▶ _TASK INSTRUCTIONS_: Report how many lines of the material below contain the string "在package". The reply is that number and no more.

▶ _INFORMATION SHOWN_:
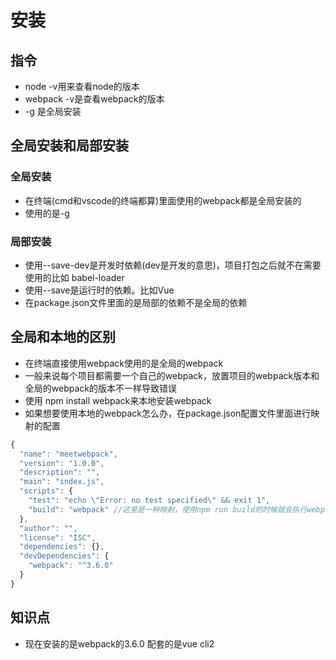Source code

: # 安装

## 指令

* node -v用来查看node的版本
* webpack -v是查看webpack的版本
* -g 是全局安装

## 全局安装和局部安装

### 全局安装

* 在终端(cmd和vscode的终端都算)里面使用的webpack都是全局安装的
* 使用的是-g

### 局部安装

* 使用--save-dev是开发时依赖(dev是开发的意思)，项目打包之后就不在需要使用的比如 babel-loader
* 使用--save是运行时的依赖。比如Vue
* 在package.json文件里面的是局部的依赖不是全局的依赖

## 全局和本地的区别

* 在终端直接使用webpack使用的是全局的webpack
* 一般来说每个项目都需要一个自己的webpack，放置项目的webpack版本和全局的webpack的版本不一样导致错误
* 使用 npm install webpack来本地安装webpack
* 如果想要使用本地的webpack怎么办，在package.json配置文件里面进行映射的配置

```js
{
  "name": "meetwebpack",
  "version": "1.0.0",
  "description": "",
  "main": "index.js",
  "scripts": {
    "test": "echo \"Error: no test specified\" && exit 1",
    "build": "webpack" //这里是一种映射，使用npm run build的时候就会执行webpack命令，并且是本地的webpack
  },
  "author": "",
  "license": "ISC",
  "dependencies": {},
  "devDependencies": {
    "webpack": "^3.6.0"
  }
}
```

## 知识点

* 现在安装的是webpack的3.6.0 配套的是vue cli2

▶ _RESPONSE AREA_: 2